→ **Task item**
Each entry below is to be reproduced exactly, though any pictures it holds must be omitted.

%%

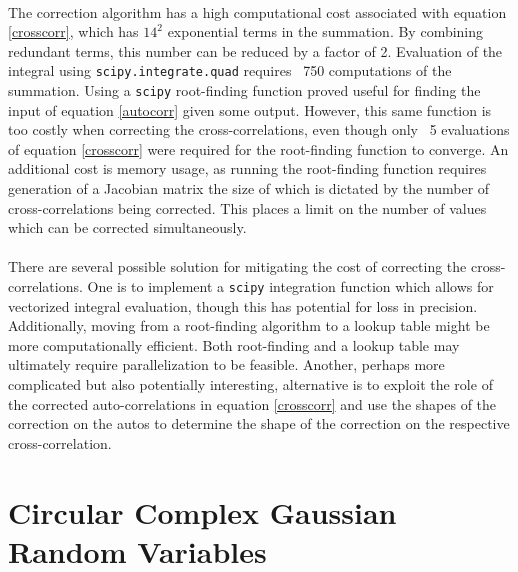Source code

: \documentclass[11pt]{article}
\begin{document}
\paragraph{}The correction algorithm has a high computational cost associated with equation \ref{crosscorr}, which has $14^2$ exponential terms in the summation. By combining redundant terms, this number can be reduced by a factor of 2. Evaluation of the integral using \texttt{scipy.integrate.quad} requires ~750 computations of the summation. Using a \texttt{scipy} root-finding function proved useful for finding the input of equation \ref{autocorr} given some output. However, this same function is too costly when correcting the cross-correlations, even though only ~5 evaluations of equation \ref{crosscorr} were required for the root-finding function to converge. An additional cost is memory usage, as running the root-finding function requires generation of a Jacobian matrix the size of which is dictated by the number of cross-correlations being corrected. This places a limit on the number of values which can be corrected simultaneously. 
\paragraph{} 
There are several possible solution for mitigating the cost of correcting the cross-correlations. One is to implement a \texttt{scipy} integration function which allows for vectorized integral evaluation, though this has potential for loss in precision. Additionally, moving from a root-finding algorithm to a lookup table might be more computationally efficient. Both root-finding and a lookup table may ultimately require parallelization to be feasible. Another, perhaps more complicated but also potentially interesting, alternative is to exploit the role of the corrected auto-correlations in equation \ref{crosscorr} and use the shapes of the correction on the autos to determine the shape of the correction on the respective cross-correlation. 
\appendix
\section{Circular Complex Gaussian Random Variables}\label{ccrv}
\end{document}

%%

→ **Output of the exercise**
Source code

: \documentclass[11pt]{article}
\begin{document}
\paragraph{}The correction algorithm has a high computational cost associated with equation \ref{crosscorr}, which has $14^2$ exponential terms in the summation. By combining redundant terms, this number can be reduced by a factor of 2. Evaluation of the integral using \texttt{scipy.integrate.quad} requires ~750 computations of the summation. Using a \texttt{scipy} root-finding function proved useful for finding the input of equation \ref{autocorr} given some output. However, this same function is too costly when correcting the cross-correlations, even though only ~5 evaluations of equation \ref{crosscorr} were required for the root-finding function to converge. An additional cost is memory usage, as running the root-finding function requires generation of a Jacobian matrix the size of which is dictated by the number of cross-correlations being corrected. This places a limit on the number of values which can be corrected simultaneously. 
\paragraph{} 
There are several possible solution for mitigating the cost of correcting the cross-correlations. One is to implement a \texttt{scipy} integration function which allows for vectorized integral evaluation, though this has potential for loss in precision. Additionally, moving from a root-finding algorithm to a lookup table might be more computationally efficient. Both root-finding and a lookup table may ultimately require parallelization to be feasible. Another, perhaps more complicated but also potentially interesting, alternative is to exploit the role of the corrected auto-correlations in equation \ref{crosscorr} and use the shapes of the correction on the autos to determine the shape of the correction on the respective cross-correlation. 
\appendix
\section{Circular Complex Gaussian Random Variables}\label{ccrv}
\end{document}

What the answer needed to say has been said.